Choosing an LLM Quant Level

The accuracy-vs-size curve is steep at the bottom and flat near the top:

Quant Size vs. fp16 Quality When to use
Q8 / 8-bit ~50% Near-lossless Plenty of VRAM, quality-critical
Q5_K_M / 5-bit ~35% Excellent Sweet spot for most chat/coding
Q4_K_M / 4-bit ~28% Very good Best size/quality trade-off, the default
Q3 / 3-bit ~20% Noticeable degradation Only if 4-bit won’t fit
Q2 / 2-bit ~15% Significant degradation Last resort for huge models

Q4_K_M (or AWQ/GPTQ 4-bit) is the default recommendation — it captures most of the quality of the full model at roughly a quarter of the size. Drop to 3-bit only when 4-bit won’t fit; the quality cliff below 4-bit is steep.

Quantization for Diffusion Models

Diffusion models quantize too, with their own conventions:

  • fp8 is the most common diffusion quant (FLUX, SDXL). A single _fp8 checkpoint halves the UNet/transformer footprint with minimal visible quality loss, and runs faster on Ada/Hopper.
  • GGUF diffusion quants (Q4_0 through Q8_0, plus k-quants) let very large models like FLUX run on 8–12 GB cards, decoded by ComfyUI’s GGUF loader nodes. Lower quants soften fine detail.
  • Text-encoder quantization. FLUX’s T5-XXL text encoder is itself huge; quantizing it (fp8 or GGUF) often frees more VRAM than quantizing the diffusion model, because the encoder runs once per prompt and can be offloaded between runs.

A practical FLUX-on-12-GB recipe: fp8 (or Q5_K_M) diffusion model, fp8 T5 text encoder, and sequential CPU offload of whichever component is idle.

Reducing VRAM Footprint

Quantization shrinks the weights. The techniques below shrink everything else — activations, attention buffers, and the cost of keeping all components resident at once. They mostly trade time for memory: each makes the model fit on a smaller card at some speed cost.

Attention Slicing

Attention computes an $N \times N$ score matrix over $N$ tokens (or image patches). At high resolution that matrix dominates memory. Attention slicing computes it in chunks — a few query rows at a time — so the peak buffer is a fraction of the full matrix:

pipe.enable_attention_slicing()        # auto chunk size
pipe.enable_attention_slicing(1)       # maximum slicing, slowest, lowest VRAM

It is the simplest OOM fix for diffusion and costs only modest speed, but on modern stacks it is largely superseded by memory-efficient attention (below), which gets the same memory benefit with little or no slowdown.

Memory-Efficient Attention: xFormers, SDPA, FlashAttention

Naive attention materializes the full score matrix in memory. FlashAttention restructures the computation to never store it: it tiles the calculation and fuses softmax into the matmul, streaming results so memory scales linearly in sequence length instead of quadratically, while also running faster (fewer memory round-trips).
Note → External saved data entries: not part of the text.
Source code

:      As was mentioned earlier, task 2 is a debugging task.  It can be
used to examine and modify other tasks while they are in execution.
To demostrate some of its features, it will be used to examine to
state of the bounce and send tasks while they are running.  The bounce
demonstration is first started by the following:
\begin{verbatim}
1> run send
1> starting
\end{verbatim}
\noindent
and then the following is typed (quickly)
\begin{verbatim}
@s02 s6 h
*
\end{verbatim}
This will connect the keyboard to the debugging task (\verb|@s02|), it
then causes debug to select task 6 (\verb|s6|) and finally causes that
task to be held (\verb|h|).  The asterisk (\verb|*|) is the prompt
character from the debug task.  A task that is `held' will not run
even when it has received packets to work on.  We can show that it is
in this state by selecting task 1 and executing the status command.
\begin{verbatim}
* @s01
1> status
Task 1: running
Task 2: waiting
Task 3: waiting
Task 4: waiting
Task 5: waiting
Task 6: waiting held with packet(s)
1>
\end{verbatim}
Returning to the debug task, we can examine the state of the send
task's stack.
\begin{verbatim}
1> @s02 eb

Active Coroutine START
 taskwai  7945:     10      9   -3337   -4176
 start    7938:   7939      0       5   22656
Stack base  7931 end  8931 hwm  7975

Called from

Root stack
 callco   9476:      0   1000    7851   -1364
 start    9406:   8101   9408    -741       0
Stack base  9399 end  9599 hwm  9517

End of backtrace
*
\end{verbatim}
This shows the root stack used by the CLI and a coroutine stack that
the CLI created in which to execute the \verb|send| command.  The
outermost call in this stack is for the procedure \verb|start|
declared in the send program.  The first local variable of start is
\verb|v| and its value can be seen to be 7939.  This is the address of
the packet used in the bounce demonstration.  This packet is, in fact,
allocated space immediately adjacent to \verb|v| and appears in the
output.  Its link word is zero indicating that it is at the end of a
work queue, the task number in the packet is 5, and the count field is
This is why it underpins essentially all modern LLM and diffusion inference.

You consume it through one of three interfaces:

Interface Where it lives Notes
PyTorch SDPA scaled_dot_product_attention (built-in) Auto-selects FlashAttention/memory-efficient/math backend; the modern default
FlashAttention 2/3 flash-attn package Hand-tuned kernels; fastest on supported (Ampere+) hardware
xFormers xformers package Memory-efficient attention for older stacks; mostly superseded by SDPA

In current PyTorch and diffusers, SDPA is on by default and routes to FlashAttention when available — you usually get this for free by keeping your stack current. Explicitly:

# diffusers — enable memory-efficient attention on older versions
pipe.enable_xformers_memory_efficient_attention()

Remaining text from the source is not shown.